Fruehauf’s brown hair was a little messy that day – she had hardly slept and had little time to groom herself in the morning. Her little bob tended to get out of control when she was overworked. She had stayed by the side of the radio all night, putting through Von Sturm’s calls whenever he needed to run his ideas by one of his units in the field.

He planned to stay up all night working; so that the other girls could have some rest, she had personally volunteered to act as his contact. He flung surprisingly little invective her way throughout, so absorbed was he in his maps and tables of organization.

So as everyone gathered, Fruehauf yawned loudly, and felt a little light in the head.

When he stepped through the door into the dining area, Von Sturm beamed brightly, several documents and a map under his arm, and he marched with sophomoric confidence. He was the most energetic person in the room. Everyone else looked as if dragged along the ground. At a fevered pace he constructed his presentation, putting up maps and photos.

“I decided to go with my instincts.” He said, gesturing to everyone assembled.

Before the assembled staff he laid out a new map, covered in scribbles of his own handwriting. Labeled “Operation Surge” it seemed to Fruehauf as though Von Sturm had simply distributed most of his current forces along every imaginable road in Bada Aso and then wrote arrows pointing north, some of which collided at certain points, others veering around to create numerous vague pockets of suspected force concentrations and enemy strongholds. She was not a military planner, but she hardly saw any change in plans.

“I want the overwhelming majority of our forces to assemble at these starting points; I want that done before the 33rd, when the first Surge attacks will begin. Until Surge begins, forward attacks will be made to probe Ayvartan territory, clear mines, and spring their ambushes prematurely. These feints will be followed by massive attacks along the entire city. I am giving permission to deploy all of our technical reserves – tanks, mobile artillery, assault guns, every available infantry-carrier truck and half-track, several heavy guns, several planes. I have already secured air forces authorization from the Oberkommando.”

He paused for a moment. There were no questions – there were never really any.

“The Bundesmarine has also agreed to push a Destroyer vessel and a pair of torpedo boats to help support a flanking attack the central harbor by a small company of marine infantry and luftlotte paratroopers. Our objective is to give the enemy no time or room to hide. We will charge with lightning speed and root them from every one of their holes!”


Fruehauf sneezed. Her little pompom earrings swung every which way. Von Sturm stared at her in consternation and she felt like crawling into a hole, but he said nothing.

From the back of the room Von Drachen tried to raise his injured arm, and then he flinched, and thought better of it. He put down his injured arm slowly and gingerly, and then he raised his good arm instead, and waved it around in the air for them.

“This sounds promising, but I think the timetable looks unreasonable.” Von Drachen said. “We should attempt to fight them house to house. Running upstreet has already proven costly to us. We need to systematically clear each area rather than hurry through.”

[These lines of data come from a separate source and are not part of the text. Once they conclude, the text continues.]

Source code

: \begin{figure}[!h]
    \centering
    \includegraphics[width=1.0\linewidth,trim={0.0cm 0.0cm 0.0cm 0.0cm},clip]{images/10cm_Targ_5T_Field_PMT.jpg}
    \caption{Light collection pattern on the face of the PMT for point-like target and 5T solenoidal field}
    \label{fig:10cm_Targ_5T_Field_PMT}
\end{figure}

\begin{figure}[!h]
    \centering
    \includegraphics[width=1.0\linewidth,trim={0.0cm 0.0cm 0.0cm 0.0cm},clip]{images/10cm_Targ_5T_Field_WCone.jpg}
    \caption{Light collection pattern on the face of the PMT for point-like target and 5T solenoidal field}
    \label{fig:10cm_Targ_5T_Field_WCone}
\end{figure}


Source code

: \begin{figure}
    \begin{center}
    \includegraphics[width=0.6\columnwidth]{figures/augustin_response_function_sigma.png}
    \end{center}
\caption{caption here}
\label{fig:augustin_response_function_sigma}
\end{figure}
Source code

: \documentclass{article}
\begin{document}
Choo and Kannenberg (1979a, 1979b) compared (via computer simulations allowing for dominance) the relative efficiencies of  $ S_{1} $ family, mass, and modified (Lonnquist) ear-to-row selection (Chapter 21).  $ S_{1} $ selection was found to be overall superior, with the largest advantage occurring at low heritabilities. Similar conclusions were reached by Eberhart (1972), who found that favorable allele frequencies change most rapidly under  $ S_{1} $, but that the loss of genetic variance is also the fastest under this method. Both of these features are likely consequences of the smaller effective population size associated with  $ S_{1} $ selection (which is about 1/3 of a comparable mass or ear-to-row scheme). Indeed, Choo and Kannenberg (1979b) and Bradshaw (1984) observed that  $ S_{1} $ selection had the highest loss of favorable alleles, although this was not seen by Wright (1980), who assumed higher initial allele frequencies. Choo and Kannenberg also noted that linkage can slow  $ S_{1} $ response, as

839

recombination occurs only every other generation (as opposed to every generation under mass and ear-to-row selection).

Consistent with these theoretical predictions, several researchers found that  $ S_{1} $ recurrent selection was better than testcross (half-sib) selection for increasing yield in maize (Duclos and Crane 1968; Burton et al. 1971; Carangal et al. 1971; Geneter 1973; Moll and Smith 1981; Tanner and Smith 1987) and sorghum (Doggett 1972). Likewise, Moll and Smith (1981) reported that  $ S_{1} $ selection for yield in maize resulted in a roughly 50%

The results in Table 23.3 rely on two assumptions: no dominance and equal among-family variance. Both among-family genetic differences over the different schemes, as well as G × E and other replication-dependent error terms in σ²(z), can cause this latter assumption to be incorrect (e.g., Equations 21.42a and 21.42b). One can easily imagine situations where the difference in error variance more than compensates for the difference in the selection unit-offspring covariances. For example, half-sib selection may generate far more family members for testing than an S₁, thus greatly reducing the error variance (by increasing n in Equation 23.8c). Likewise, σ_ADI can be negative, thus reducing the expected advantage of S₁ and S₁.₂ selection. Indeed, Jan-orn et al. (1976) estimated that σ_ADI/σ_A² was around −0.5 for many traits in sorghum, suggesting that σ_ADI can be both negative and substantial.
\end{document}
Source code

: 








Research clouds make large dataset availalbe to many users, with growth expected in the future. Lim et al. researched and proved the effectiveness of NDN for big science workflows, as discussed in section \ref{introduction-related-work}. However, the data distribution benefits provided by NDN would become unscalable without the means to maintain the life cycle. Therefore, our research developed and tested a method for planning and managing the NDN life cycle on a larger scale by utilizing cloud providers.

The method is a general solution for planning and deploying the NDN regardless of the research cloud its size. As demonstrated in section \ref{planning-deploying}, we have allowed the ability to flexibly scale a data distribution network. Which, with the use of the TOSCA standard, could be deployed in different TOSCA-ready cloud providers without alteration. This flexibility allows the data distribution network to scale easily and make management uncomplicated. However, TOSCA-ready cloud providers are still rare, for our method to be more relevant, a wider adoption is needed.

Von Sturm smiled at him. “Your input is appreciated, Von Drachen.”

Von Drachen furrowed his brow and seemed confused by the reaction.

At any rate, Fruehauf knew the score.

Once that map was pinned up on the wall, Operation Surge was the new gospel of the 1st Vorkämpfer. She hated to do this, but she would have to get the girls to cover anything important so she could get some sleep. She would be needing the rest for the scramble required to keep contact with so many units marching at once. Never before had she seen Von Sturm pin so many chits on a map. Everyone would be busy.